Just to rant a bit on this topic:
Putting it very simply, LLMs, fundamentally, simply predicts what is the most likely/suitable response from it's in-built knowledge trained from vast, vast datasets scoured from the Internet. Modern complex LLMs are engineered to be able to learn patterns and relationships within the data, so for example:
1. "The cat sat on the mat in the living room."
2. "The CEO sat on the board in the company."
Despite being different, the LLM would recognize the pattern "[Subject] + [verb in past tense] + on the [noun] + in the [location]" and would be able to answer correctly the question "What is sitting on what?", despite probably never actually seeing that exact sentence and answer in it's dataset.
However, the LLM certainly is not aware and definitely does not understand what I am asking it. The most obvious example is asking any LLMs the question "How many r's are there in 'Strawberry'?". The AI will answer '2', which is wrong!
Why? Partially because the nature of LLMs require the question to be broken into tokens, which could and would warp the context that it is processing on (breaking "Strawberry" into "straw" and "berry", for example), but more importantly it is because LLMs fundamentally does not understand the question! LLMs does not possess the ability to "step back" and examine a word letter by letter, or truly understand the concept of counting letters. They're simply regurgitating what they have calculated to be the most probable response based on their training data and the patterns they've learned.

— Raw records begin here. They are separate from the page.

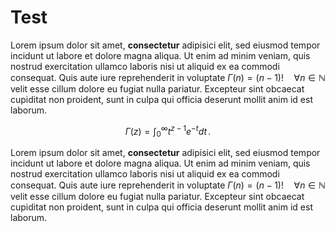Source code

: # Test

Lorem ipsum dolor sit amet, **consectetur** adipisici elit, sed eiusmod tempor incidunt ut labore et dolore magna aliqua. Ut enim ad minim veniam, quis nostrud exercitation ullamco laboris nisi ut aliquid ex ea commodi consequat. Quis aute iure reprehenderit in voluptate $\Gamma(n) = (n-1)!\quad\forall n\in\mathbb N$ velit esse cillum dolore eu fugiat nulla pariatur. Excepteur sint obcaecat cupiditat non proident, sunt in culpa qui officia deserunt mollit anim id est laborum.

$$
\Gamma(z) = \int_0^\infty t^{z-1}e^{-t}dt\,.
$$

Lorem ipsum dolor sit amet, **consectetur** adipisici elit, sed eiusmod tempor incidunt ut labore et dolore magna aliqua. Ut enim ad minim veniam, quis nostrud exercitation ullamco laboris nisi ut aliquid ex ea commodi consequat. Quis aute iure reprehenderit in voluptate $\Gamma(n) = (n-1)!\quad\forall n\in\mathbb N$ velit esse cillum dolore eu fugiat nulla pariatur. Excepteur sint obcaecat cupiditat non proident, sunt in culpa qui officia deserunt mollit anim id est laborum.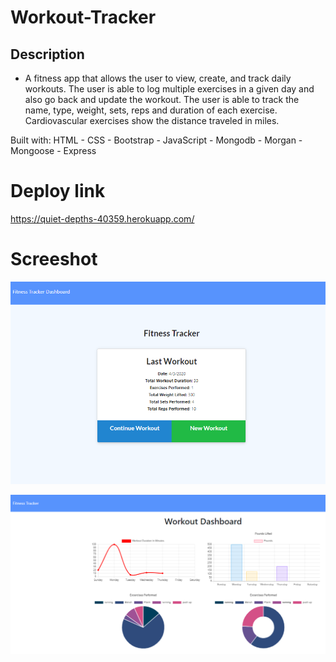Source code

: # Workout-Tracker


## Description 

* A fitness app that allows the user to view, create, and track daily workouts. The user is able to log multiple exercises in a given day and also go back and update the workout. The user is able to track the name, type, weight, sets, reps and duration of each exercise. Cardiovascular exercises show the distance traveled in miles. 

Built with:
 HTML - CSS - Bootstrap - JavaScript - Mongodb - Morgan - Mongoose - Express 

# Deploy link

https://quiet-depths-40359.herokuapp.com/

# Screeshot

![GitHub Logo](public/images/screeshot1.PNG)

![GitHub Logo](public/images/screeshot2.PNG)


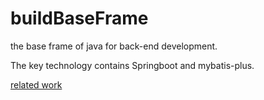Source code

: # buildBaseFrame
the base frame of java for back-end development.

The key technology contains Springboot and mybatis-plus.

[related work](https://blog.csdn.net/idiotyi/article/details/137567838)
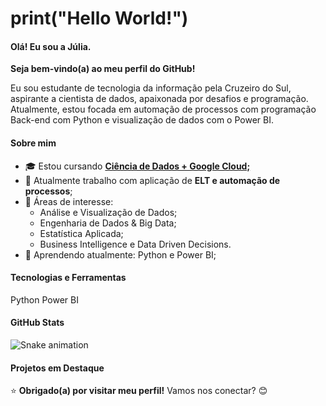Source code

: 
# print("Hello World!")

#### Olá! Eu sou a Júlia. 
**Seja bem-vindo(a) ao meu perfil do GitHub!**

Eu sou estudante de tecnologia da informação pela Cruzeiro do Sul, aspirante a cientista de dados, apaixonada por desafios e programação. Atualmente, estou focada em automação de processos com programação Back-end com Python e visualização de dados com o Power BI.

#### Sobre mim
- 🎓 Estou cursando [**Ciência de Dados + Google Cloud;**](https://cursos.cruzeirodosulvirtual.com.br/grad-ciencia-de-dados-powered-by-google-cloud-ead-com-aulas-ao-vivo-cruzeiro-do-sul-virtual/p)
- 💼 Atualmente trabalho com aplicação de **ELT e automação de processos**;
- 🧩 Áreas de interesse:
  - Análise e Visualização de Dados;
  - Engenharia de Dados & Big Data;
  - Estatística Aplicada;
  - Business Intelligence e Data Driven Decisions.
- 🌱 Aprendendo atualmente: Python e Power BI;

#### Tecnologias e Ferramentas
Python
Power BI

#### GitHub Stats

<img src="https://raw.githubusercontent.com/jbsantxs/jbsantxs/output/snake.svg" alt="Snake animation" />


#### Projetos em Destaque


⭐️ **Obrigado(a) por visitar meu perfil!**  Vamos nos conectar? 😊

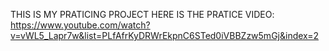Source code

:THIS IS MY PRATICING PROJECT 
HERE IS THE PRATICE VIDEO: https://www.youtube.com/watch?v=vWL5_Lapr7w&list=PLfAfrKyDRWrEkpnC6STed0iVBBZzw5mGj&index=2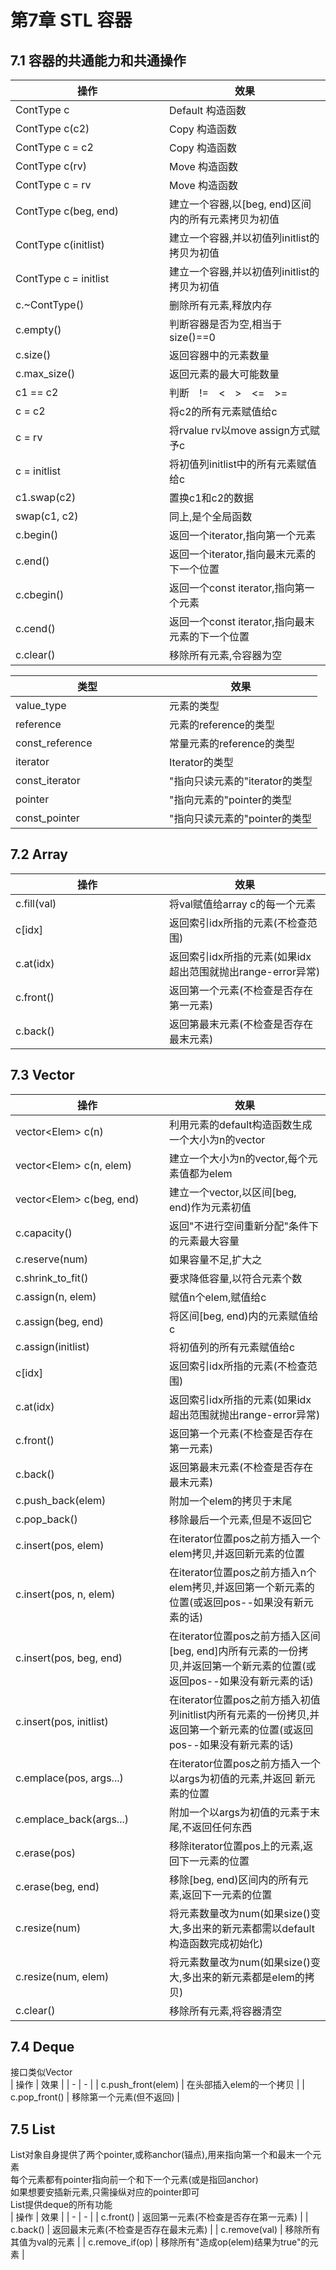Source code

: ﻿<style>
table th:first-of-type {
	min-width: 230px;
}
</style>
# 第7章 STL 容器
## 7.1 容器的共通能力和共通操作
| 操作 | 效果 |
| - | - |
| ContType c | Default 构造函数 |
| ContType c(c2) | Copy 构造函数 |
| ContType c = c2 | Copy 构造函数 |
| ContType c(rv) | Move 构造函数 |
| ContType c = rv | Move 构造函数 |
| ContType c(beg, end) | 建立一个容器,以[beg, end)区间内的所有元素拷贝为初值 |
| ContType c(initlist) | 建立一个容器,并以初值列initlist的拷贝为初值 |
| ContType c = initlist | 建立一个容器,并以初值列initlist的拷贝为初值 |
| c.~ContType() | 删除所有元素,释放内存 |
| c.empty() | 判断容器是否为空,相当于size()==0 |
| c.size() | 返回容器中的元素数量 |
| c.max_size() | 返回元素的最大可能数量 |
| c1 == c2 | 判断&emsp;!=&emsp;<&emsp;>&emsp;<=&emsp;>= |
| c = c2 | 将c2的所有元素赋值给c |
| c = rv | 将rvalue rv以move assign方式赋予c |
| c = initlist | 将初值列initlist中的所有元素赋值给c |
| c1.swap(c2) | 置换c1和c2的数据 |
| swap(c1, c2) | 同上,是个全局函数 |
| c.begin() | 返回一个iterator,指向第一个元素 |
| c.end() | 返回一个iterator,指向最末元素的下一个位置 |
| c.cbegin() | 返回一个const iterator,指向第一个元素 |
| c.cend() | 返回一个const iterator,指向最末元素的下一个位置 |
| c.clear() | 移除所有元素,令容器为空 |

| 类型 | 效果 |
| - | - |
| value_type | 元素的类型 |
| reference | 元素的reference的类型 |
| const_reference | 常量元素的reference的类型 |
| iterator | Iterator的类型 |
| const_iterator | "指向只读元素的"iterator的类型 |
| pointer | "指向元素的"pointer的类型 |
| const_pointer | "指向只读元素的"pointer的类型 |
## 7.2 Array
| 操作 | 效果 |
| - | - |
| c.fill(val) | 将val赋值给array c的每一个元素 |
| c[idx] | 返回索引idx所指的元素(不检查范围) |
| c.at(idx) | 返回索引idx所指的元素(如果idx超出范围就抛出range-error异常) |
| c.front() | 返回第一个元素(不检查是否存在第一元素) |
| c.back() | 返回第最末元素(不检查是否存在最末元素) |
## 7.3 Vector
| 操作 | 效果 |
| - | - |
| vector\<Elem> c(n) | 利用元素的default构造函数生成一个大小为n的vector |
| vector\<Elem> c(n, elem) | 建立一个大小为n的vector,每个元素值都为elem |
| vector\<Elem> c(beg, end) | 建立一个vector,以区间[beg, end)作为元素初值 |
| c.capacity() | 返回"不进行空间重新分配"条件下的元素最大容量 |
| c.reserve(num) | 如果容量不足,扩大之 |
 c.shrink_to_fit() | 要求降低容量,以符合元素个数 |
| c.assign(n, elem) | 赋值n个elem,赋值给c |
| c.assign(beg, end) | 将区间[beg, end)内的元素赋值给c |
| c.assign(initlist) | 将初值列的所有元素赋值给c |
| c[idx] | 返回索引idx所指的元素(不检查范围) |
| c.at(idx) | 返回索引idx所指的元素(如果idx超出范围就抛出range-error异常) |
| c.front() | 返回第一个元素(不检查是否存在第一元素) |
| c.back() | 返回第最末元素(不检查是否存在最末元素) |
| c.push_back(elem) | 附加一个elem的拷贝于末尾 |
| c.pop_back() | 移除最后一个元素,但是不返回它 |
| c.insert(pos, elem) | 在iterator位置pos之前方插入一个elem拷贝,并返回新元素的位置 |
| c.insert(pos, n, elem) | 在iterator位置pos之前方插入n个elem拷贝,并返回第一个新元素的位置(或返回pos--如果没有新元素的话) |
| c.insert(pos, beg, end) | 在iterator位置pos之前方插入区间[beg, end]内所有元素的一份拷贝,并返回第一个新元素的位置(或返回pos--如果没有新元素的话) |
| c.insert(pos, initlist) | 在iterator位置pos之前方插入初值列initlist内所有元素的一份拷贝,并返回第一个新元素的位置(或返回pos--如果没有新元素的话) |
| c.emplace(pos, args...) | 在iterator位置pos之前方插入一个以args为初值的元素,并返回 新元素的位置 |
| c.emplace_back(args...) | 附加一个以args为初值的元素于末尾,不返回任何东西 |
| c.erase(pos) | 移除iterator位置pos上的元素,返回下一元素的位置 |
| c.erase(beg, end) | 移除[beg, end)区间内的所有元素,返回下一元素的位置 |
| c.resize(num) | 将元素数量改为num(如果size()变大,多出来的新元素都需以default构造函数完成初始化) |
| c.resize(num, elem) | 将元素数量改为num(如果size()变大,多出来的新元素都是elem的拷贝) |
| c.clear() | 移除所有元素,将容器清空 |
## 7.4 Deque
接口类似Vector  
| 操作 | 效果 |
| - | - |
| c.push_front(elem) | 在头部插入elem的一个拷贝 |
| c.pop_front() | 移除第一个元素(但不返回) |
## 7.5 List
List对象自身提供了两个pointer,或称anchor(锚点),用来指向第一个和最末一个元素  
每个元素都有pointer指向前一个和下一个元素(或是指回anchor)  
如果想要安插新元素,只需操纵对应的pointer即可  
List提供deque的所有功能  
| 操作 | 效果 |
| - | - |
| c.front() | 返回第一元素(不检查是否存在第一元素) |
| c.back() | 返回最末元素(不检查是否存在最末元素) |
| c.remove(val) | 移除所有其值为val的元素 |
| c.remove_if(op) | 移除所有"造成op(elem)结果为true"的元素 |
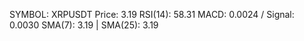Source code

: SYMBOL: XRPUSDT
Price: 3.19
RSI(14): 58.31
MACD: 0.0024 / Signal: 0.0030
SMA(7): 3.19 | SMA(25): 3.19
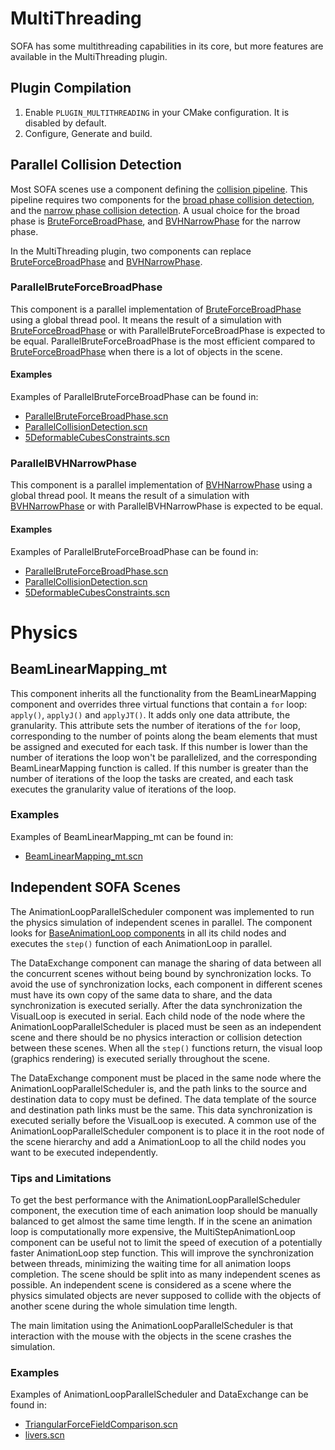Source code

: # MultiThreading

SOFA has some multithreading capabilities in its core, but more features are available in the MultiThreading plugin.

## Plugin Compilation

1. Enable `PLUGIN_MULTITHREADING` in your CMake configuration. It is disabled by default.
2. Configure, Generate and build.

## Parallel Collision Detection

Most SOFA scenes use a component defining the [collision pipeline](https://www.sofa-framework.org/community/doc/components/collisions/pipelines/collisionpipeline/).
This pipeline requires two components for the [broad phase collision detection](https://www.sofa-framework.org/community/doc/components/collisions/broadphases/broadphase/), and the [narrow phase collision detection](https://www.sofa-framework.org/community/doc/components/collisions/narrowphases/narrowphase/).
A usual choice for the broad phase is [BruteForceBroadPhase](https://www.sofa-framework.org/community/doc/components/collisions/broadphases/bruteforcebroadphase/), and [BVHNarrowPhase](https://www.sofa-framework.org/community/doc/components/collisions/narrowphases/bvhnarrowphase/) for the narrow phase.

In the MultiThreading plugin, two components can replace [BruteForceBroadPhase](https://www.sofa-framework.org/community/doc/components/collisions/broadphases/bruteforcebroadphase/) and [BVHNarrowPhase](https://www.sofa-framework.org/community/doc/components/collisions/narrowphases/bvhnarrowphase/).

### ParallelBruteForceBroadPhase

This component is a parallel implementation of [BruteForceBroadPhase](https://www.sofa-framework.org/community/doc/components/collisions/broadphases/bruteforcebroadphase/) using a global thread pool.
It means the result of a simulation with [BruteForceBroadPhase](https://www.sofa-framework.org/community/doc/components/collisions/broadphases/bruteforcebroadphase/) or with ParallelBruteForceBroadPhase is expected to be equal.
ParallelBruteForceBroadPhase is the most efficient compared to [BruteForceBroadPhase](https://www.sofa-framework.org/community/doc/components/collisions/broadphases/bruteforcebroadphase/) when there is a lot of objects in the scene.

#### Examples

Examples of ParallelBruteForceBroadPhase can be found in:
* [ParallelBruteForceBroadPhase.scn](https://github.com/sofa-framework/sofa/blob/master/applications/plugins/MultiThreading/examples/ParallelBruteForceBroadPhase.scn)
* [ParallelCollisionDetection.scn](https://github.com/sofa-framework/sofa/blob/master/applications/plugins/MultiThreading/examples/ParallelCollisionDetection.scn)
* [5DeformableCubesConstraints.scn](https://github.com/sofa-framework/sofa/blob/master/applications/plugins/MultiThreading/examples/5DeformableCubesConstraints.scn)

### ParallelBVHNarrowPhase

This component is a parallel implementation of [BVHNarrowPhase](https://www.sofa-framework.org/community/doc/components/collisions/narrowphases/bvhnarrowphase/) using a global thread pool.
It means the result of a simulation with [BVHNarrowPhase](https://www.sofa-framework.org/community/doc/components/collisions/narrowphases/bvhnarrowphase/) or with ParallelBVHNarrowPhase is expected to be equal.

#### Examples

Examples of ParallelBruteForceBroadPhase can be found in:
* [ParallelBruteForceBroadPhase.scn](https://github.com/sofa-framework/sofa/blob/master/applications/plugins/MultiThreading/examples/ParallelBruteForceBroadPhase.scn)
* [ParallelCollisionDetection.scn](https://github.com/sofa-framework/sofa/blob/master/applications/plugins/MultiThreading/examples/ParallelCollisionDetection.scn)
* [5DeformableCubesConstraints.scn](https://github.com/sofa-framework/sofa/blob/master/applications/plugins/MultiThreading/examples/5DeformableCubesConstraints.scn)

# Physics

## BeamLinearMapping_mt

This component inherits all the functionality from the BeamLinearMapping component and overrides three virtual functions that contain a `for` loop: `apply()`, `applyJ()` and `applyJT()`.
It adds only one data attribute, the granularity. This attribute sets the number of iterations of the `for` loop, corresponding to the number of points along the beam elements that must be assigned and executed for each task.
If this number is lower than the number of iterations the loop won't be parallelized, and the corresponding BeamLinearMapping function is called.
If this number is greater than the number of iterations of the loop the tasks are created, and each task executes the granularity value of iterations of the loop.

### Examples

Examples of BeamLinearMapping_mt can be found in:

* [BeamLinearMapping_mt.scn](https://github.com/sofa-framework/sofa/blob/master/applications/plugins/MultiThreading/examples/BeamLinearMapping_mt.scn)



## Independent SOFA Scenes

The AnimationLoopParallelScheduler component was implemented to run the physics simulation of independent scenes in parallel.
The component looks for [BaseAnimationLoop components](https://www.sofa-framework.org/community/doc/simulation-principles/animation-loop/) in all its child nodes and executes the `step()` function of each AnimationLoop in parallel.

The DataExchange component can manage the sharing of data between all the concurrent scenes without being bound by synchronization locks.
To avoid the use of synchronization locks, each component in different scenes must have its own copy of the same data to share, and the data synchronization is executed serially.
After the data synchronization the VisualLoop is executed in serial.
Each child node of the node where the AnimationLoopParallelScheduler is placed must be seen as an independent scene and there should be no physics interaction or collision detection between these scenes.
When all the `step()` functions return, the visual loop (graphics rendering) is executed serially throughout the scene.

The DataExchange component must be placed in the same node where the AnimationLoopParallelScheduler is, and the path links to the source and destination data to copy must be defined.
The data template of the source and destination path links must be the same.
This data synchronization is executed serially before the VisualLoop is executed.
A common use of the AnimationLoopParallelScheduler component is to place it in the root node of the scene hierarchy and add a AnimationLoop to all the child nodes you want to be executed independently.

### Tips and Limitations

To get the best performance with the AnimationLoopParallelScheduler component, the execution time of each animation loop should be manually balanced to get almost the same time length.
If in the scene an animation loop is computationally more expensive, the MultiStepAnimationLoop component can be useful not to limit the speed of execution of a potentially faster AnimationLoop step function.
This will improve the synchronization between threads, minimizing the waiting time for all animation loops completion.
The scene should be split into as many independent scenes as possible.
An independent scene is considered as a scene where the physics simulated objects are never supposed to collide with the objects of another scene during the whole simulation time length.

The main limitation using the AnimationLoopParallelScheduler is that interaction with the mouse with the objects in the scene crashes the simulation.

### Examples

Examples of AnimationLoopParallelScheduler and DataExchange can be found in:

* [TriangularForceFieldComparison.scn](https://github.com/sofa-framework/sofa/blob/master/applications/plugins/MultiThreading/examples/TriangularForceFieldComparison.scn)
* [livers.scn](https://github.com/sofa-framework/sofa/blob/master/applications/plugins/MultiThreading/examples/livers.scn)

LLMs assume things, but they never question whether their assumptions are correct, because they don't understand what is correct or wrong in different contexts. Thus, hallucinations and garbage responses.
This limitation extends to many other types of questions and tasks. While LLMs can often produce impressively human-like responses, they're fundamentally pattern-matching and prediction engines, completely incapable of genuine comprehension or reasoning - therefore never ever replacing humanity in software development or other fields.
Now, newer models like ClosedAI's o1 can somewhat emulate higher order reasoning to improve it's coding effectiveness, but it isn't and will never be capable of independently recognize that despite following the logical steps it generated to the letter, what it produces is rubbish and useless in real life. (Just tried asking the preview model to solve some coding issues of mine, and it managed to distill the problem correctly into steps which needs to be solved, then proceeded to produce code that doesn't work at all. Does it realize that the code doesn't work? Does it understand what the problem actually is? No, of course not.)
Honestly, the best argument against "AI will replace X" is actually trying to do X with AI for a period of time.